E la legge sulla blasfemia?
Quella legge è stata introdotta nel 1986 per tutelare l’onore di Maometto e preservare il Corano dalla dissacrazione. Il problema non è quella legge in sé, che tra l’altro colpisce tutti, soprattutto i musulmani, ma come viene attuata. È molto facile accusare qualcuno di blasfemia, praticamente impossibile per l’imputato provare la sua innocenza. Chi ha tentato di cambiarla, come il Ministro per le minoranze Shahbaz Bhatti, è stato ucciso (il politico pakistano è caduto vittima di un agguato da parte del gruppo fondamentalista afferente ai cosiddetti talebani del Punjab nel 2011, ndr): e lui, pur essendo cristiano, si batteva per tutte le minoranze, non solo per noi cristiani.
Qual è la motivazione che li spinge all’odio?
Anzitutto, gli estremisti fanatici contestano la democrazia perché la ritengono imposta dall’occidente, e quindi un valore non islamico. La democrazia viene dagli uomini, mentre loro puntano a un governo che viene da Dio, da Maometto. In secondo luogo, i terroristi percepiscono i cristiani, tutti i cristiani, come agenti dell’occidente in una nuova crociata contro l’Islam. Terzo: con l’attacco alla Chiesa di “Tutti i Santi” a Peshawar, che qualche giorno fa ha causato oltre 120 vittime, hanno alzato il livello dello scontro.
In che senso?
Per la prima volta, attaccando un chiesa e una comunità cristiana, gli estremisti hanno voluto mandare un messaggio all’occidente e agli Stati Uniti in particolare: se non interromperete subito le missioni con i droni, noi colpiremo molte altre chiese.
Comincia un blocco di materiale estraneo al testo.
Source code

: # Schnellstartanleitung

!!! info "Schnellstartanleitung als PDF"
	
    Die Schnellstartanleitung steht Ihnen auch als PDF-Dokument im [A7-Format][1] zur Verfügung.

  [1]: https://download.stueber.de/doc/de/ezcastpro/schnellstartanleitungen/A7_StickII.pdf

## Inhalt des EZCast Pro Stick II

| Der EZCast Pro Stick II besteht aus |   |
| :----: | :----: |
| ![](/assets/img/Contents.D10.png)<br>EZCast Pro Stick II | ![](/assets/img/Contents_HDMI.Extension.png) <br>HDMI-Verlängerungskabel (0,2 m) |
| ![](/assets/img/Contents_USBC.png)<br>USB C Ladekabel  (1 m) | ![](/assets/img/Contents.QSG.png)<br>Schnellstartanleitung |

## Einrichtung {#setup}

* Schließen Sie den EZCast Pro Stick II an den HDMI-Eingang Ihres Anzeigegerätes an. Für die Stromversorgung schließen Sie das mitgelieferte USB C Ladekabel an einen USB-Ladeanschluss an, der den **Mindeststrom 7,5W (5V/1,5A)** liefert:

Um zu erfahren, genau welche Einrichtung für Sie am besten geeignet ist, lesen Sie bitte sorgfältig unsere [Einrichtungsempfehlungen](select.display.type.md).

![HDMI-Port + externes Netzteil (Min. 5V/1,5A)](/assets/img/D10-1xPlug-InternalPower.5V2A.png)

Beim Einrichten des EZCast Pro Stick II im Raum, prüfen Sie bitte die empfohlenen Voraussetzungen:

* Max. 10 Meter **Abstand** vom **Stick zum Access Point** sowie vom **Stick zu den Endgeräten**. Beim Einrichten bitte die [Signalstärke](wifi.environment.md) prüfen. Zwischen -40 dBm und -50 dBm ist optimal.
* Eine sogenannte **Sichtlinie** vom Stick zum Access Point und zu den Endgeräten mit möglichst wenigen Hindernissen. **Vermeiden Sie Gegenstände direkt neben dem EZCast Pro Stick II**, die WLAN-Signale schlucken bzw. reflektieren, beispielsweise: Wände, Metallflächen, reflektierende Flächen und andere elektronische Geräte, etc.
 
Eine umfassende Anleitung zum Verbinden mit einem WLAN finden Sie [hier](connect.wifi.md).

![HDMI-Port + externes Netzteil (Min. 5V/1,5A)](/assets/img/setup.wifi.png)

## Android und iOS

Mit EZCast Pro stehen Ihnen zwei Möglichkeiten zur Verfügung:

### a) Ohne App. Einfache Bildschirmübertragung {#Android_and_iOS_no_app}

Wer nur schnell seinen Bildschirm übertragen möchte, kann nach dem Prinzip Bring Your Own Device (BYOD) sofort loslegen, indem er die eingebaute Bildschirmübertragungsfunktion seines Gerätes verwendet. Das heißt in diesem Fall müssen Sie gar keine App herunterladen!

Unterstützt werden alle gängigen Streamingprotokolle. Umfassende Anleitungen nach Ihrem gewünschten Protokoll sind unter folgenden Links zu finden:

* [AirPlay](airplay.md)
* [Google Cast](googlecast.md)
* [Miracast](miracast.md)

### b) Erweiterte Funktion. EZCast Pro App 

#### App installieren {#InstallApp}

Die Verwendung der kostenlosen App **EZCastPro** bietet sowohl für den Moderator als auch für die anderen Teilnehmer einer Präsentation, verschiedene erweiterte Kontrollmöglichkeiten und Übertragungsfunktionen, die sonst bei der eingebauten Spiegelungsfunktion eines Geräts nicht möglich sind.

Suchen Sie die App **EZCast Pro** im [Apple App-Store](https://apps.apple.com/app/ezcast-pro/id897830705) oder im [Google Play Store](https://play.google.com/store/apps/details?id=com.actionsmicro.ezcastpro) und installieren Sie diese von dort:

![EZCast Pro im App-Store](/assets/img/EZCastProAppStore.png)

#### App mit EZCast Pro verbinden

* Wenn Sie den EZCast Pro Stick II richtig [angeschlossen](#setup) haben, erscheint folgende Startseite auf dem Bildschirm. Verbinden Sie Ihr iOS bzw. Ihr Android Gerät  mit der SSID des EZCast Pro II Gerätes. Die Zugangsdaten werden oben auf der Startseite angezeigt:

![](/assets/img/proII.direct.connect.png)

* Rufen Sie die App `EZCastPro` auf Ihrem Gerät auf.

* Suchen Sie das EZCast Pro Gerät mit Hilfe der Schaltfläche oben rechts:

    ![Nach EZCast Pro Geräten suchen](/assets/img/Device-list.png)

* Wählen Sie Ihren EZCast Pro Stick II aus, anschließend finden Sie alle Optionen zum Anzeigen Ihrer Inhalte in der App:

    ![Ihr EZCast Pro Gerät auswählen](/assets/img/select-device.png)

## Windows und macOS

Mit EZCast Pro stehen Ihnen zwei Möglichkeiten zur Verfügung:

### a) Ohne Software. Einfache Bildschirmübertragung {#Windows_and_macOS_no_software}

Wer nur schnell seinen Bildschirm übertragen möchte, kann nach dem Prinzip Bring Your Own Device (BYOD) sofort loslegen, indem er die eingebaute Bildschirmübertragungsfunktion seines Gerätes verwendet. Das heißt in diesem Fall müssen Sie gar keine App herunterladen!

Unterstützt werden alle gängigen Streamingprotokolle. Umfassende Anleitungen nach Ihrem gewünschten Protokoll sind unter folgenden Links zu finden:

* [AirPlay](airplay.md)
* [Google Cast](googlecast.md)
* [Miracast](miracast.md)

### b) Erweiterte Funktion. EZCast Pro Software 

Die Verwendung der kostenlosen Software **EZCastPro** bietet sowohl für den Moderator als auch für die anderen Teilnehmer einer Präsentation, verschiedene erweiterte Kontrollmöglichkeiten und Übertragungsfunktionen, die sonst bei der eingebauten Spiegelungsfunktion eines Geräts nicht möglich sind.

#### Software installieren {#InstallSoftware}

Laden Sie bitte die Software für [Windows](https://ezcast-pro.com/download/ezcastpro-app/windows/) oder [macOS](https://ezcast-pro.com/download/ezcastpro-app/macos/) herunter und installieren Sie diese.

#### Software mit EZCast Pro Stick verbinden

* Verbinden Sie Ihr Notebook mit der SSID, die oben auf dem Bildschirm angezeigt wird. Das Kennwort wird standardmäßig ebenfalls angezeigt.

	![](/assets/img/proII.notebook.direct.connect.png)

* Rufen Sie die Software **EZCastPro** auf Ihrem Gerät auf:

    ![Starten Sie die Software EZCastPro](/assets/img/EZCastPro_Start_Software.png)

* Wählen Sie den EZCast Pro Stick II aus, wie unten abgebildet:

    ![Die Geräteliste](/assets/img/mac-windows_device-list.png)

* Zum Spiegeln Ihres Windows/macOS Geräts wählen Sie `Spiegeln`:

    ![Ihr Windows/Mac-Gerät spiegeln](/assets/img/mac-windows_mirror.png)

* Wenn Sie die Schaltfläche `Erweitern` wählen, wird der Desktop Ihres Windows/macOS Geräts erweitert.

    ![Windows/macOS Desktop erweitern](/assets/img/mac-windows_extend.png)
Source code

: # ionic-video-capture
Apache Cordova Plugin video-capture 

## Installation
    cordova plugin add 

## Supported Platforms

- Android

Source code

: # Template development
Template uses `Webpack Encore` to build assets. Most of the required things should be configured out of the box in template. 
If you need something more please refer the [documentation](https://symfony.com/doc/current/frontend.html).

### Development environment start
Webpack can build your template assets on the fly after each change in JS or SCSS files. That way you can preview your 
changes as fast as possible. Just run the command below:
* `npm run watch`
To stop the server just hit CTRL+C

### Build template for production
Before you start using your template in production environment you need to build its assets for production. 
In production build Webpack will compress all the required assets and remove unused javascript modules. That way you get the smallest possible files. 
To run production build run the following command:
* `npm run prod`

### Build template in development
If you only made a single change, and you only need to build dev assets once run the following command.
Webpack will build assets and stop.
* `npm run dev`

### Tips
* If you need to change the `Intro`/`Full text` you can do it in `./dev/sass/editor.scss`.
Mercoledì Papa Francesco ha pregato affinché cristiani e musulmani rafforzino la fraternità reciproca. Come è possibile, secondo lei, in un momento in cui i cristiani sono sotto attacco nel mondo islamico?
Quello che Papa Francesco dice per il dialogo è molto importante. Ma in Pakistan noi già collaboriamo giorno per giorno. La Chiesa cattolica non è una chiesa “nascosta”, come quella cinese o come erano quelle nei paesi dell’Europa dell’Est negli anni del comunismo sovietico: noi siamo una minoranza, ma lavoriamo con tutte le fedi, e la fraternità stiamo provando a costruirla sul campo.